Os dois verbos gregos usados com referência à mendicância são aparentados com ai·té·o, que significa “pedir”. — Mt 7:7.
A palavra grega pto·khós, usada por Lucas (16:20, 22), ao registrar a referência de Jesus a Lázaro como mendigo, descreve alguém que se agacha e se encolhe, e refere-se aos muito pobres, aos indigentes e aos mendigos. O mesmo termo é usado em Mateus 5:3 com referência aos “cônscios de sua necessidade espiritual [“os indigentes do espírito”, n]” (“pobres de espírito”, Al). A respeito do uso de pto·khós neste texto, a obra Word Studies in the New Testament (Estudos de Palavras do Novo Testamento; 1957, Vol. I, p. 36), de M. R. Vincent, diz que “é muito vívida e apropriada aqui, indicando assim a completa carência espiritual, a consciência da qual precede a entrada no reino de Deus, e que não pode ser aliviada pelos próprios esforços da pessoa, mas apenas pela livre misericórdia de Deus”.
Este mesmo termo também é usado por Paulo em Gálatas 4:9, ao expressar sua preocupação com aqueles que ‘retornavam novamente às coisas elementares, fracas e mesquinhas [pto·khá]’ praticadas anteriormente. Essas coisas eram “mesquinhas” em comparação com as riquezas espirituais disponíveis por meio de Cristo Jesus.

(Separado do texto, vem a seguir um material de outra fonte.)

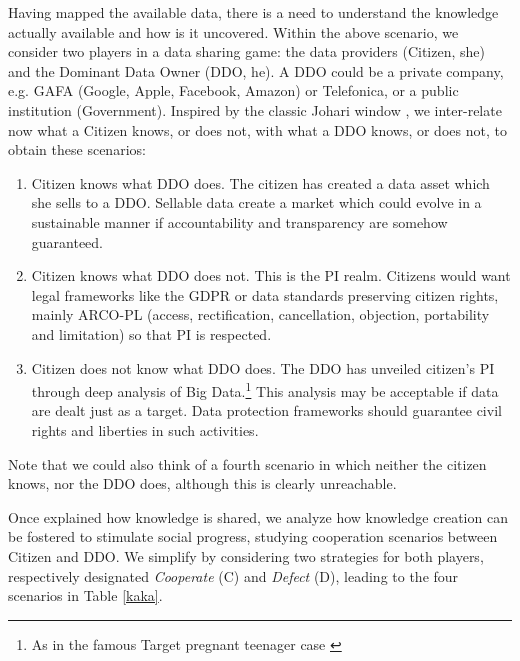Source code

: Having mapped the available data, there is a need to understand the 
knowledge actually available and how is it uncovered.	
Within the above scenario, 
we consider two players in  a data 
sharing game: the data providers 
(Citizen, she) and the Dominant Data Owner (DDO, he).
A DDO could be a private
company, e.g. GAFA (Google, Apple, Facebook, Amazon) or Telefonica,
or a public institution (Government). 
Inspired by the classic Johari window \cite{johari},
we inter-relate now what a Citizen knows, or does not,
with what a DDO knows, or does not,
to obtain these scenarios:
\begin{enumerate}
\item Citizen knows what DDO does.
The citizen has created 
a data asset which she sells to a DDO. 
Sellable data create a market which could 
evolve in a sustainable manner if accountability and transparency are somehow guaranteed.
\item 	Citizen knows what DDO does not.
This is the PI realm.
Citizens would want legal frameworks like the 
GDPR or data standards preserving  
citizen rights, mainly 
ARCO-PL (access, rectification, cancellation, objection, portability
and limitation) so that PI is respected.
\item Citizen does not know what DDO does. 
The DDO has unveiled
citizen’s PI through deep analysis of
Big Data.\footnote{As in the famous Target pregnant
teenager case \cite{target}} 
This analysis may be acceptable if data are dealt just as a target.
Data protection frameworks should guarantee civil rights and liberties in such activities.
\end{enumerate}
Note that we could also think of a fourth scenario in which 
neither the citizen knows, nor the DDO does, although this is clearly unreachable. 

Once explained how knowledge is shared, we analyze how 
knowledge creation can be fostered to stimulate social progress, studying 
cooperation  scenarios between Citizen and DDO. 
We simplify by considering two strategies
for both players, respectively designated {\em Cooperate}  (C)
and {\em Defect} (D), leading to the four scenarios 
in Table
\ref{kaka}.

Embora Jesus e seus apóstolos mostrassem bondade para com mendigos, eles não incentivavam a mendicância; embora aceitassem de bom grado a hospitalidade, não mendigavam. Jesus disse aos que o seguiam apenas para conseguir pão que a preocupação deles não devia ser “pelo alimento que perece, mas pelo alimento que permanece para a vida eterna”. (Jo 6:26, 27) Pedro disse a um mendigo coxo, no templo: “Não possuo prata nem ouro, mas o que tenho é o que te dou”, usando seus dons espirituais para curar o homem. (At 3:6) Os apóstolos, embora às vezes famintos, sem lar e carentes de roupa, labutavam, ‘trabalhando com as próprias mãos, noite e dia, para não ser um fardo para os outros’. (1Co 4:11, 12; 1Te 2:9) A norma entre os cristãos era: “Se alguém não quiser trabalhar, tampouco coma.” — 2Te 3:10-12.